You have a drill song on this album with Jon Z, and it’s the first drill song you’ve released, correct? When you hear a new style of rap do you think to yourself “I’d like to make this in Spanish” or “I’d like to try my hand at this new thing,” as a creative challenge?

I’d say that it’s not as drastic as me rushing to do what others are doing, but this is a business where you have to have the talent to do what’s hot right now. It’s funny, tomorrow suddenly vallenato can become popular and maybe I feel I can make a vallenato, but I’ll take the time to study it and practice it to see how I sound, not just dive into it.

In the case of drill, Jon Z was the first one who brought it to Puerto Rico, and apart from being a respected colleague Jon’s also a guy I consider like a brother to me. So, if I was gonna make a drill song it had to be with him. Doing something new like that, most of what you try to focus on is “okay, how do I pull this off but still stay in my lane and not lose my essence” and also try not to sound like you’re trying to copy someone else. With drill especially, you think of Pop Smoke or Skepta, so you listen and study to try and make it as good as you can.

You said in a recent interview that for you, this album is like a museum of your life for listeners.
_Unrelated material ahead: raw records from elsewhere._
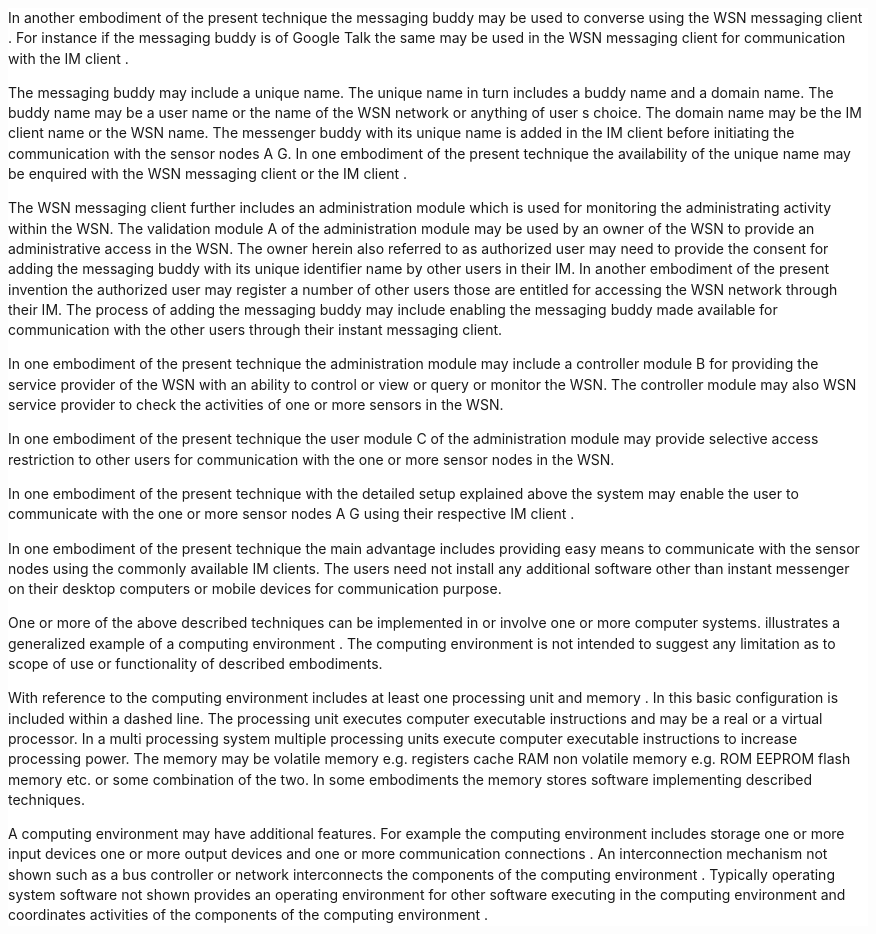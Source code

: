 In another embodiment of the present technique the messaging buddy may be used to converse using the WSN messaging client . For instance if the messaging buddy is of Google Talk the same may be used in the WSN messaging client for communication with the IM client .

The messaging buddy may include a unique name. The unique name in turn includes a buddy name and a domain name. The buddy name may be a user name or the name of the WSN network or anything of user s choice. The domain name may be the IM client name or the WSN name. The messenger buddy with its unique name is added in the IM client before initiating the communication with the sensor nodes A G. In one embodiment of the present technique the availability of the unique name may be enquired with the WSN messaging client or the IM client .

The WSN messaging client further includes an administration module which is used for monitoring the administrating activity within the WSN. The validation module A of the administration module may be used by an owner of the WSN to provide an administrative access in the WSN. The owner herein also referred to as authorized user may need to provide the consent for adding the messaging buddy with its unique identifier name by other users in their IM. In another embodiment of the present invention the authorized user may register a number of other users those are entitled for accessing the WSN network through their IM. The process of adding the messaging buddy may include enabling the messaging buddy made available for communication with the other users through their instant messaging client.

In one embodiment of the present technique the administration module may include a controller module B for providing the service provider of the WSN with an ability to control or view or query or monitor the WSN. The controller module may also WSN service provider to check the activities of one or more sensors in the WSN.

In one embodiment of the present technique the user module C of the administration module may provide selective access restriction to other users for communication with the one or more sensor nodes in the WSN.

In one embodiment of the present technique with the detailed setup explained above the system may enable the user to communicate with the one or more sensor nodes A G using their respective IM client .

In one embodiment of the present technique the main advantage includes providing easy means to communicate with the sensor nodes using the commonly available IM clients. The users need not install any additional software other than instant messenger on their desktop computers or mobile devices for communication purpose.

One or more of the above described techniques can be implemented in or involve one or more computer systems. illustrates a generalized example of a computing environment . The computing environment is not intended to suggest any limitation as to scope of use or functionality of described embodiments.

With reference to the computing environment includes at least one processing unit and memory . In this basic configuration is included within a dashed line. The processing unit executes computer executable instructions and may be a real or a virtual processor. In a multi processing system multiple processing units execute computer executable instructions to increase processing power. The memory may be volatile memory e.g. registers cache RAM non volatile memory e.g. ROM EEPROM flash memory etc. or some combination of the two. In some embodiments the memory stores software implementing described techniques.

A computing environment may have additional features. For example the computing environment includes storage one or more input devices one or more output devices and one or more communication connections . An interconnection mechanism not shown such as a bus controller or network interconnects the components of the computing environment . Typically operating system software not shown provides an operating environment for other software executing in the computing environment and coordinates activities of the components of the computing environment .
What was your goal when you sat down to plan Lyke Mike out, to differentiate it from Easy Money Baby and El Final del Principio?

I’ve been through a lot of experiences in the time I’ve been in this industry, and I couldn’t go into all of them here because it’d just be too many songs for one album. So, when I call this album a “museum” I’m talking more about my experiences within my career, my years as an artist, not necessarily my entire life.

This isn’t easy, but if you really want it you can make it.

So, I talk about how no one believed in me when I started, about how I proved myself and saw people then say “oh he’s the real deal”, and they changed their perspective about me. The first track, “MÍRENME AHORA,” is all about that. I knew I had the talent and I knew where I wanted to go with my career, but I couldn’t front like that so early because I had to go through the process and grow. In that process I learned things I didn’t know, because I thought this shit was just record yourself and go. That’s how I used to do it in the beginning, before being signed, I’d record a song and I’d drop it the very same day.

But over time we learn how to do things better, and about the business side, and that’s what I wanted to show. Like I said, it’s what I want the next generation to learn. This isn’t easy, but if you really want it you can make it.

What can you tell us about the follow-up album you mentioned earlier? How soon will you be dropping it? 

The [deluxe edition] of Lyke Myke is going to be the same music, but with more featured artists. My next album I already have a name, it’s going to be called Michael. The way I describe it is that it’s gotta be different from Lyke Mike, so if this album is casual wear then Michael is gonna be formal wear. It’s gonna be a little bit more serious!

You’re making your debut as an actor soon in the film No Es Lo Que Parece. What was that experience like? Did you enjoy it, and would you do it again?

 

Yeah, I really liked acting. I don’t have a lot of screen time, it was a short scene, but it helped me stop being camera shy because it’s not the same doing a music video as opposed to having a director telling you what he wants from you in a scene. I’m down and ready for future opportunities [laughs], from here to Hollywood!